Report all lines below with the word "Reactive".

+++++

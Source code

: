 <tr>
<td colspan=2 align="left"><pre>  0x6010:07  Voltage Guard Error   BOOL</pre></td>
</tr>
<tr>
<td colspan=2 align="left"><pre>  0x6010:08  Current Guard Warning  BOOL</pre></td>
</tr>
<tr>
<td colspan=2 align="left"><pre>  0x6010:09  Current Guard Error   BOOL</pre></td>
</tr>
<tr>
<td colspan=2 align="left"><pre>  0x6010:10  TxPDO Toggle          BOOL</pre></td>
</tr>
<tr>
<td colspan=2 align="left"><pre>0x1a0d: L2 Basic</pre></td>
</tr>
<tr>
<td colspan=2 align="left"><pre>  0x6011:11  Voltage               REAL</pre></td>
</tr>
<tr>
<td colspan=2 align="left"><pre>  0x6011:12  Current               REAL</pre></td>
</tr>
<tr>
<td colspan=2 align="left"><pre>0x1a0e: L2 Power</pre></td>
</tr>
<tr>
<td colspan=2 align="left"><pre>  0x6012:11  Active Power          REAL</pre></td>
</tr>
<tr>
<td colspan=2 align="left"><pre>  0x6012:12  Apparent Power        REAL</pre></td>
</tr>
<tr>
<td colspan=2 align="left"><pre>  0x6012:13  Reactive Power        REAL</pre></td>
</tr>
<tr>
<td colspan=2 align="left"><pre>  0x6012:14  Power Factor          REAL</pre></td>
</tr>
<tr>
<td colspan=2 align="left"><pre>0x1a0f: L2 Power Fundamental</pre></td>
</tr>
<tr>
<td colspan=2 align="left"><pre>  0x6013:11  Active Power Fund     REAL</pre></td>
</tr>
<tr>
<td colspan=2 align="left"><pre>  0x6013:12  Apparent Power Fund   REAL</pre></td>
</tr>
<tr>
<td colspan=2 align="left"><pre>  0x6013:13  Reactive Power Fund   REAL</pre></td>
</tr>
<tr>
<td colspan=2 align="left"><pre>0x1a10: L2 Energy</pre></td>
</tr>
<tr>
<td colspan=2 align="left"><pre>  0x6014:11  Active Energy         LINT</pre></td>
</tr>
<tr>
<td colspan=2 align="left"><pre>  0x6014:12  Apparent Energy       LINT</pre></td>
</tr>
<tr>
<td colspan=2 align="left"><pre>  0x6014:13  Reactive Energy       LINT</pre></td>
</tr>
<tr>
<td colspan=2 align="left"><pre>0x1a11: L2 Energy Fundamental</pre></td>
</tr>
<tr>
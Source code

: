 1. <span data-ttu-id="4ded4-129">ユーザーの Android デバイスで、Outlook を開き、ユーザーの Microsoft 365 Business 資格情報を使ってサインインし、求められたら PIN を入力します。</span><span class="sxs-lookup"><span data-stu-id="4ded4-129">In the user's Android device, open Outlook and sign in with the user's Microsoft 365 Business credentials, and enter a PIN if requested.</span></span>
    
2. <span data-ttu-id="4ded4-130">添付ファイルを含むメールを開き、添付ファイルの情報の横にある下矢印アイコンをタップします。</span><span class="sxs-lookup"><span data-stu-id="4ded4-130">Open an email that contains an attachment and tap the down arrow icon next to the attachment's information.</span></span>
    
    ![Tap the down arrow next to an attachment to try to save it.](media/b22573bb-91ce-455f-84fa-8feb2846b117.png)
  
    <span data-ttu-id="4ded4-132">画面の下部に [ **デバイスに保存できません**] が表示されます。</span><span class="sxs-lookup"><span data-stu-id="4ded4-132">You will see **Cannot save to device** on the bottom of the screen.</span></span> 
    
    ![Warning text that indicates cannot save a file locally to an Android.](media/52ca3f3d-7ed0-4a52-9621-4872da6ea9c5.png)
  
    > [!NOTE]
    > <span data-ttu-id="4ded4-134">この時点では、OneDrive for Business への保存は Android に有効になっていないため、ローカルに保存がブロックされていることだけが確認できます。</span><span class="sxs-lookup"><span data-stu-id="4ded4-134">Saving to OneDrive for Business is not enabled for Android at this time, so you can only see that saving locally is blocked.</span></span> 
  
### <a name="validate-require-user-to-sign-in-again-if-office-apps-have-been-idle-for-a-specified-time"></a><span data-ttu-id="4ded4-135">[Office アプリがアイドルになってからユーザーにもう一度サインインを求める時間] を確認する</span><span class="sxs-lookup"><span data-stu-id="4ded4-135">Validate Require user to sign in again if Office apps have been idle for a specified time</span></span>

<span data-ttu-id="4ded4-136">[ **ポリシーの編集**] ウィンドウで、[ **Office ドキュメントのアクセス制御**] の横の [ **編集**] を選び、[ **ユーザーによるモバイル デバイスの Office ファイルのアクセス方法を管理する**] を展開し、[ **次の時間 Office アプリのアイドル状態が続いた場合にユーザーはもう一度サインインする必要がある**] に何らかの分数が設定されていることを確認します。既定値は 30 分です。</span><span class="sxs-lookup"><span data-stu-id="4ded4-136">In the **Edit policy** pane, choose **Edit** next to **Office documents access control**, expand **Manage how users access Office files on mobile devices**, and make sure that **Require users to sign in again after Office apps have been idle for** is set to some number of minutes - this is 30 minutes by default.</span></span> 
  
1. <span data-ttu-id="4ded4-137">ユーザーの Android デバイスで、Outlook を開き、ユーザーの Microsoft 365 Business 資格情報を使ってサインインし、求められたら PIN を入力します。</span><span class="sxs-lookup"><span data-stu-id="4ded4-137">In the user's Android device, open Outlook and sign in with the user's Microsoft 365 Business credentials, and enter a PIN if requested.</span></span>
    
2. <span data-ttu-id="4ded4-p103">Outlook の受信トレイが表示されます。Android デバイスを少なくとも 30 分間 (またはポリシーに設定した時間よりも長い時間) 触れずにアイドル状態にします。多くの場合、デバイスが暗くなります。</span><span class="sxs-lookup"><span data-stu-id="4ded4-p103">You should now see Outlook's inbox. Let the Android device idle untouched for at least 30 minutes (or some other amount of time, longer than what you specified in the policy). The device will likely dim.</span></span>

+++++

Written response:
<td colspan=2 align="left"><pre>  0x6012:13  Reactive Power        REAL</pre></td>
<td colspan=2 align="left"><pre>  0x6013:13  Reactive Power Fund   REAL</pre></td>
<td colspan=2 align="left"><pre>  0x6014:13  Reactive Energy       LINT</pre></td>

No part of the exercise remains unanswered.